As world population growing rapidly at a rate of around 1.10% per year,it is important to raise public awareness about water and food security because any threat to water and food security is also a threat to growth.
Saturday, 14 April 2012
Water Security Under Global Change
The overwhelming focus in addressing climate change and the build-up of greenhouse gases (GHG) in the atmosphere has been on the energy implications. How our energy consumption and sources have driven the problem, what alternatives will best alleviate it, and how do we transition toward these alternatives in a cost-effective and sustainable manner. This is an essential and enormous part of the challenge – without an aggressive strategy to reduce GHG and transition toward a carbon-less economy, there is no seriousness to the effort and the task at hand.
But if transforming the dynamics of our energy supplies and consumption is the primary challenge of mitigating climate change, effectively managing our freshwater resources in a manner that balances both ecological and human needs is a principal challenge in efforts to adapt to climate change’s impacts. Water is the medium through which many of the consequences of climate change will be most acutely felt. Increasing variation in flood and drought cycles, changing precipitation patterns, more extreme weather events, vulnerability to sea level rise and saltwater intrusion, and of course vanquished glaciers, are the realities of a changing global climate (see IPCC Fourth Technical Assessment and the Technical Paper on Water and Climate Change here).

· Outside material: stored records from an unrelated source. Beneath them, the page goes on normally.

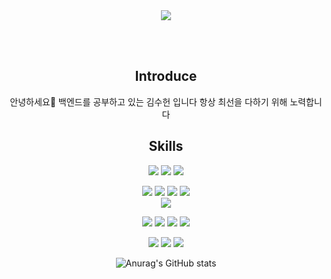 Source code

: <div align="center">

<img src="https://capsule-render.vercel.app/api?type=waving&color=auto&height=300&section=header&text=Welcome&fontSize=90&animation=fadeIn&fontAlignY=38&desc=rlatngjs8's%20GitHub%20Profile&descAlignY=51&descAlign=62" />

<br/><br/>

## Introduce
안녕하세요👋
백엔드를 공부하고 있는 김수헌 입니다
항상 최선을 다하기 위해 노력합니다

## Skills

<a><img src="https://img.shields.io/badge/Java-13448F?style=flat-square&logo=openjdk&logoColor=white"/></a>
<a><img src="https://img.shields.io/badge/SpringBoot-6DB33F?style=flat-square&logo=SpringBoot&logoColor=white"/></a>
<a><img src="https://img.shields.io/badge/Python-3776AB?style=flat-square&logo=python&logoColor=white"/></a> 

<a><img src="https://img.shields.io/badge/HTML5-E34F26?style=flat-square&logo=html5&logoColor=white"/></a>
<a><img src="https://img.shields.io/badge/CSS3-1572B6?style=flat-square&logo=css3&logoColor=white"/></a> 
<a><img src="https://img.shields.io/badge/JavaScript-F7DF1E?style=flat-square&logo=JavaScript&logoColor=black"/></a>
<a><img src="https://img.shields.io/badge/jQuery-0769AD?style=flat-square&logo=jquery&logoColor=white"/></a>  
<a><img src="https://img.shields.io/badge/React-20232A?style=flat-square&logo=react&logoColor=61DAFB"/></a> 
 
<a><img src="https://img.shields.io/badge/MySQL-4479A1?style=flat-square&logo=mysql&logoColor=white"/></a>
<a><img src="https://img.shields.io/badge/Eclipse%20IDE-2C2255?style=flat-square&logo=eclipseide&logoColor=white"/></a> 
<a><img src="https://img.shields.io/badge/Visual%20Studio%20Code-007ACC?style=flat-square&logo=visualstudiocode&logoColor=white"/></a>
<a><img src="https://img.shields.io/badge/IntelliJ%20IDEA-000000?style=flat-square&logo=intellij-idea&logoColor=white"/></a>
  
<a><img src="https://img.shields.io/badge/Oracle-F80000?style=flat-square&logo=oracle&logoColor=white"/></a> 
<a><img src="https://img.shields.io/badge/GitHub-181717?style=flat-square&logo=github&logoColor=white"/></a> 
<a href="https://adorable-cucumber-415.notion.site/Kim-Su-Hun-098d0588311a470ebcf7f3ebffc87e41"><img src="https://img.shields.io/badge/Notion-000000?style=flat-square&logo=notion&logoColor=white"/></a>


![Anurag's GitHub stats](https://github-readme-stats.vercel.app/api?username=rlatngjs8&show_icons=true&theme=shadow_blue&locale=kr&hide=stars,contribs)
</div> 
<!--
**rlatngjs8/rlatngjs8** is a ✨ _special_ ✨ repository because its `README.md` (this file) appears on your GitHub profile.

Here are some ideas to get you started: 
  
- 🔭 I’m currently working on ...
- 🌱 I’m currently learning ...
- 👯 I’m looking to collaborate on ...
- 🤔 I’m looking for help with ...
- 💬 Ask me about ...
- 📫 How to reach me: ...
- 😄 Pronouns: ...
- ⚡ Fun fact: ...
-->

These changes will have dramatic impacts on livelihoods. The consequences will be greatest in the areas that are most vulnerable, many of which currently lack the resources to take steps toward climate resilience on their own. There is the prospect of mass migrations of people from regions where water resources are increasingly compromised to others where there is less stress. Asia is a case in point. The Himalayas provide freshwater resources for roughly a billion people – if these sources were to significantly retreat across the span of several decades, there could be dire repercussions. All these scenarios have very real costs and consequences – economic, environmental, and human.